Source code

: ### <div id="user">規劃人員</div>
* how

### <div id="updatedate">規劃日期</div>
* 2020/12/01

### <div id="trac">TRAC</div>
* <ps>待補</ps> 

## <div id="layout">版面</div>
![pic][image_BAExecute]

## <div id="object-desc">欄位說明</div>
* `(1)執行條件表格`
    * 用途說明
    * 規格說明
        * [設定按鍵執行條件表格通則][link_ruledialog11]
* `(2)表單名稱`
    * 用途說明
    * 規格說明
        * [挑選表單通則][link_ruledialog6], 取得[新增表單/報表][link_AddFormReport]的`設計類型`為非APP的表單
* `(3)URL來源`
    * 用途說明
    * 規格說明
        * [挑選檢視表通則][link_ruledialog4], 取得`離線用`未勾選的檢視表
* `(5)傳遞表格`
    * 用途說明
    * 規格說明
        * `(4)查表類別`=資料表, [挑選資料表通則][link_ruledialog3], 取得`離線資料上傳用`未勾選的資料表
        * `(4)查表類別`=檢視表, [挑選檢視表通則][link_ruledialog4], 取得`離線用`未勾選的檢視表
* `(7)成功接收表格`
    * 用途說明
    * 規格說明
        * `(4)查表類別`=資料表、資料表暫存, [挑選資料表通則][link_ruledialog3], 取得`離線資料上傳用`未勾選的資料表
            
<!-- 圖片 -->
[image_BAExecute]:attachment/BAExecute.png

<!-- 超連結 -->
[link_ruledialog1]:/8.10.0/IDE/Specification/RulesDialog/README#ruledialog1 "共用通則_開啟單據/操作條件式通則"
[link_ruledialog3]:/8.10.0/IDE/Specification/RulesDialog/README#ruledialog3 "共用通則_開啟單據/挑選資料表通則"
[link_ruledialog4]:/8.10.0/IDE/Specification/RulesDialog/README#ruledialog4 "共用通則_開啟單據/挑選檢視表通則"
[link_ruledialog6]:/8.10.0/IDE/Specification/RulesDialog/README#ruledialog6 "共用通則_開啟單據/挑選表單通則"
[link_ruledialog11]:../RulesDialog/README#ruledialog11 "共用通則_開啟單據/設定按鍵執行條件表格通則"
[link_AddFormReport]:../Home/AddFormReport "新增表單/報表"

- [TASK GOAL]: Gather each line from the listing above that holds "挑選檢視表通則".

- [THE COMPLETED TASK]:
        * [挑選檢視表通則][link_ruledialog4], 取得`離線用`未勾選的檢視表
        * `(4)查表類別`=檢視表, [挑選檢視表通則][link_ruledialog4], 取得`離線用`未勾選的檢視表
[link_ruledialog4]:/8.10.0/IDE/Specification/RulesDialog/README#ruledialog4 "共用通則_開啟單據/挑選檢視表通則"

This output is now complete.